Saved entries
═══
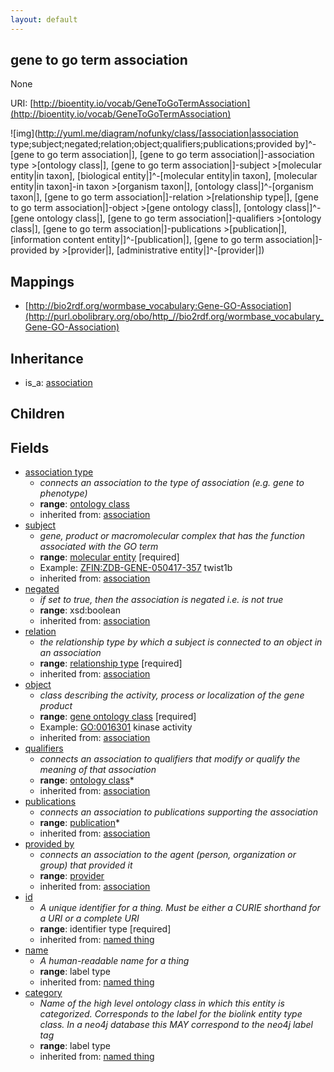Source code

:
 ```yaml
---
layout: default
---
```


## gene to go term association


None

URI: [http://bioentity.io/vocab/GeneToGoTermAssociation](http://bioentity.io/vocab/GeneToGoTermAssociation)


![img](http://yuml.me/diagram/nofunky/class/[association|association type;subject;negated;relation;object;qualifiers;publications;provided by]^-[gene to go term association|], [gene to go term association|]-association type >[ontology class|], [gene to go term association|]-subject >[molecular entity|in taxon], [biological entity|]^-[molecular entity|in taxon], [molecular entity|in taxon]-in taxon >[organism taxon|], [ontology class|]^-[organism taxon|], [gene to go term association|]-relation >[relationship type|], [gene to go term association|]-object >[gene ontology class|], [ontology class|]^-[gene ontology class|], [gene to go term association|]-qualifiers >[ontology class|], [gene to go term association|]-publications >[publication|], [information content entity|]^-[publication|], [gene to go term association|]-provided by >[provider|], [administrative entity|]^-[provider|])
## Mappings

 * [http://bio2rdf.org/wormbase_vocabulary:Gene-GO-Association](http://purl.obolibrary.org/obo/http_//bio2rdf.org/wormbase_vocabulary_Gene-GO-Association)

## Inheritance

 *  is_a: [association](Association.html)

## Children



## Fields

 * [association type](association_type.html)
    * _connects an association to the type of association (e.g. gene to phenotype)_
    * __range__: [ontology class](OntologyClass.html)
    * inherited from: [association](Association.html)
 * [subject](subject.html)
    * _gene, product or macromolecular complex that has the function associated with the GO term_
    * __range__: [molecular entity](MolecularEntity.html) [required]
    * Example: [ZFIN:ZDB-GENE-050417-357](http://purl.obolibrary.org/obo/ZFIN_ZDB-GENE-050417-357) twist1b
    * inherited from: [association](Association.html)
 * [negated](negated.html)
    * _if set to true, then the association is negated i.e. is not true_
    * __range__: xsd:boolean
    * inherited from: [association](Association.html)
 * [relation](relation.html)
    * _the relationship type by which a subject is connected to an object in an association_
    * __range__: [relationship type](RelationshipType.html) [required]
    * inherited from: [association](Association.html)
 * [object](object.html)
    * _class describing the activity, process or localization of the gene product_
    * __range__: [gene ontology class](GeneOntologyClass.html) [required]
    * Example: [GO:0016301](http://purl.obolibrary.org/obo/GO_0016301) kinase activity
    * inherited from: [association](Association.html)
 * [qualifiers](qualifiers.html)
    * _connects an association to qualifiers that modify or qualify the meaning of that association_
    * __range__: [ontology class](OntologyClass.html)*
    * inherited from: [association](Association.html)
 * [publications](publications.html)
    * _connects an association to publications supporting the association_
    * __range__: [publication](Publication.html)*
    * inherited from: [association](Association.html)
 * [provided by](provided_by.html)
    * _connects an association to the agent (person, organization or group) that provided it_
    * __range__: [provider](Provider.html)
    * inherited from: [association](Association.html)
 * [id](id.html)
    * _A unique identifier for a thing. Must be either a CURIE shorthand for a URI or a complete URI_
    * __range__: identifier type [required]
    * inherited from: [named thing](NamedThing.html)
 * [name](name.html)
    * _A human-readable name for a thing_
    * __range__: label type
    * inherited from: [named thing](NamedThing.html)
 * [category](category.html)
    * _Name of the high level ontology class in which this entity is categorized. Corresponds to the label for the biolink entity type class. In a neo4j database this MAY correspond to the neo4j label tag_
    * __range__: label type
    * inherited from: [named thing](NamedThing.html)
═══
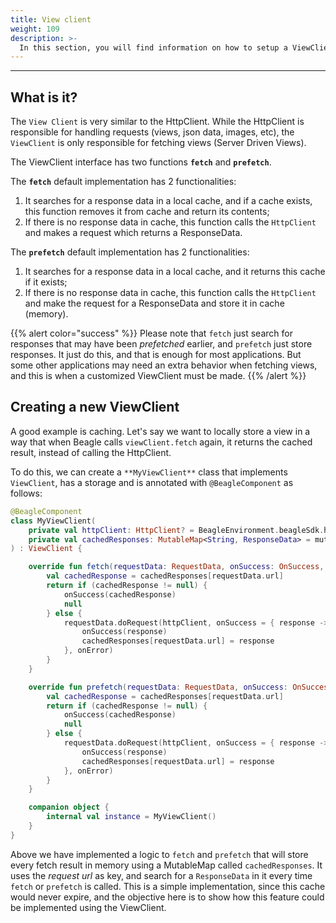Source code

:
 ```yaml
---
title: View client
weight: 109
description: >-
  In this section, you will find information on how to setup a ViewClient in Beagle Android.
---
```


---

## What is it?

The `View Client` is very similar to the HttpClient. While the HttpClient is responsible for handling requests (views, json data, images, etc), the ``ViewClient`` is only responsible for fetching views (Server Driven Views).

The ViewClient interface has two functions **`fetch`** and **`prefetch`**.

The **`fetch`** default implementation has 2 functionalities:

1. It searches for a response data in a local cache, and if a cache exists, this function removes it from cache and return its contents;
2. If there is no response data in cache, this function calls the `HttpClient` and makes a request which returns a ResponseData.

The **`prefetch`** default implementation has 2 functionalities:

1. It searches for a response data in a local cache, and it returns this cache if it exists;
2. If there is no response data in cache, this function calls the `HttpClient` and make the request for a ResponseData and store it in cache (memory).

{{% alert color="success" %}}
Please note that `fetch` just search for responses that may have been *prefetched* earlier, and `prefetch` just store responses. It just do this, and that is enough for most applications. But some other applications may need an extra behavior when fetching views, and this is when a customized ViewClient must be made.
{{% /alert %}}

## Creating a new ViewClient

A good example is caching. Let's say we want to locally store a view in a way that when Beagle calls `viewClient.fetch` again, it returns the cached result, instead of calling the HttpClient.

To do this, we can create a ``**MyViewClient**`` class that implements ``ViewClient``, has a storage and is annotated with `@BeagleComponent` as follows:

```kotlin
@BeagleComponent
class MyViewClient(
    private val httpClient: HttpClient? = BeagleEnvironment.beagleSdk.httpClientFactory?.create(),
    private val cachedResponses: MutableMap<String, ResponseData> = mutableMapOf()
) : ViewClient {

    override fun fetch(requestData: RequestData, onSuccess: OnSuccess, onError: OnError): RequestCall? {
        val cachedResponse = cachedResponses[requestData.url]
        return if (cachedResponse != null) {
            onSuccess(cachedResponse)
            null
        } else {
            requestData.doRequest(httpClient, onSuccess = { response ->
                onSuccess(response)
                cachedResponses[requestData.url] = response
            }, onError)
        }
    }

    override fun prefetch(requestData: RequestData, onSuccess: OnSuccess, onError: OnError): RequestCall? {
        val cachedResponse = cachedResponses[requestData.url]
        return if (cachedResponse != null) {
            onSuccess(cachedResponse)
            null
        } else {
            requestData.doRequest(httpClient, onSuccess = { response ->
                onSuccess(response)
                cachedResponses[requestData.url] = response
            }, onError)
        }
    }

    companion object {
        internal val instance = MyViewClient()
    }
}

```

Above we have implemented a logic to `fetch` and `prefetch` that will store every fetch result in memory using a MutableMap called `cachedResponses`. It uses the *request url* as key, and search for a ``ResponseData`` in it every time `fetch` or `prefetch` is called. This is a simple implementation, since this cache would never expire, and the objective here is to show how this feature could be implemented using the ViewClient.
═══
# PROBLEM DETAILS:
Show the lines in the entries above that include the string "there".

# ANSWER TO THIS EXERCISE:
2. If there is no response data in cache, this function calls the `HttpClient` and makes a request which returns a ResponseData.
2. If there is no response data in cache, this function calls the `HttpClient` and make the request for a ResponseData and store it in cache (memory).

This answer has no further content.